Another part of me recoiled. I didn’t care what Mr. Clean, his backup dancers, or the feds thought of me, and I didn’t care if I made their heartburn act up. I was here for Jonathan. And that other part of me still cared what Jonathan thought. He couldn’t really think any fucking worse of me, not after what had happened, but… Did I need to go and confirm for him that I was the biggest asshole there was?
He already knew that.
Wanting to spare Jonathan the frustration of Mr. Clean’s phone call kept me in line. I backed off, silently taking up my spot. Mr. Clean, after a huddle with his people, became my minder, watching my every inhale and exhale as he measured the distance between the table and my feet. “Back up, asshole,” he growled. I slid one foot back a half inch.
Colonel Lacy Hendricks and her staff had waited, thoroughly unimpressed, while we did the dance of the biggest federal dick. “You gentlemen finished?” she asked, hitting us both with a stern glare, the kind that fixes body tissues without formalin. My guts clenched hard.
“Yes, ma’am.”
Colonel Hendricks was the chief medical examiner of the armed forces, and she was President Baker’s pathologist. She’d flown in from Germany in the back seat of an F-18, hopscotching from aircraft carrier to aircraft carrier across the North Atlantic. It was the fastest way I’d ever known a person to be moved from Europe to America. With her was her team, a photographer and radiologist and two techs down from Dover, along with Baker’s personal physician from the White House Medical Unit, Dr. Manny Fernandez. Then there was Mr. Clean, his three feds, and me.
Hendricks hit the remote that turned on the recorder, and the microphone hanging over Baker’s table beeped once. We were now hot. “Dr. Lacy Hendricks, Colonel, United States Army, presiding over the forensic postmortem of President Steven Baker. Time is oh-five-thirty-eight.” She recited the names of her team members, then let Mr. Clean announce himself along with the FBI agents present. She looked at me, silently asking if I wanted to be on the record. I shook my head. Mr. Clean snorted.

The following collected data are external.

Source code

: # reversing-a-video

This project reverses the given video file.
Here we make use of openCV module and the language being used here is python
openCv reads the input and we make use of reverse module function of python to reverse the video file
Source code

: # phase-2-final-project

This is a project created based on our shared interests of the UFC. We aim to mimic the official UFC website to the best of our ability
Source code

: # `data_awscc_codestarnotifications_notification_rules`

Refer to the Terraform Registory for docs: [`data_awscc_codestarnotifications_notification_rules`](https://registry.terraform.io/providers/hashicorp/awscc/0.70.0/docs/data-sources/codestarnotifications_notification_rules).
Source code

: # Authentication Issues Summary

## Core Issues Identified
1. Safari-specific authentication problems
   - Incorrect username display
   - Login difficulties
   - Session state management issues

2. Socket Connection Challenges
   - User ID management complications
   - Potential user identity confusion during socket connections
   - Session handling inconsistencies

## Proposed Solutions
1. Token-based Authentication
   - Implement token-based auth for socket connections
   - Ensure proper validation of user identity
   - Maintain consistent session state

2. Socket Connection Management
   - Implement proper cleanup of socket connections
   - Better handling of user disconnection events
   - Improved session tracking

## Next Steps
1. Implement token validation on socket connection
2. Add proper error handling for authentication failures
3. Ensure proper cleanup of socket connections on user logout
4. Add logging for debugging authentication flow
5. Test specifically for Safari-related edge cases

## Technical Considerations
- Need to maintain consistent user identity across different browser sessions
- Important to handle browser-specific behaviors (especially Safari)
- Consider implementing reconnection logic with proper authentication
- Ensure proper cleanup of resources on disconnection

“Deceased is President Steven R. Baker, age forty-seven at time of death…” Her voice droned on as I focused on Baker, lying on the cold steel. I hadn’t looked, not really, before. I’d avoided it, picking a fight with Mr. Clean instead of turning my attention to the president.
I hadn’t wanted to see.
Now it was unavoidable.
I’d been in hundreds of autopsies in my time in the military. Hundreds of crime scenes, from on-base homicides to suspicious deaths off base to unattended deaths with no obvious cause. Even deaths in combat zones. I’d seen a lot of bodies cut up, a lot of organs pulled out of people and dropped into formalin and fixer. I’d heard the whiz and whine of the Stryker saw so much I could fall asleep to it. Not much got to me anymore when it came to bodies and scalpels and death.
But this was the president,mypresident, and I was still breathing while he was lying on cold steel in the morgue. Failure filled me. That night flashed in my mind again: Baker on the floor, blood pouring from his nose and mouth, a river of it gushing all over the floor and Garcia and me. Baker’s blood was still embedded in my fingernails, deep in the creases of my skin.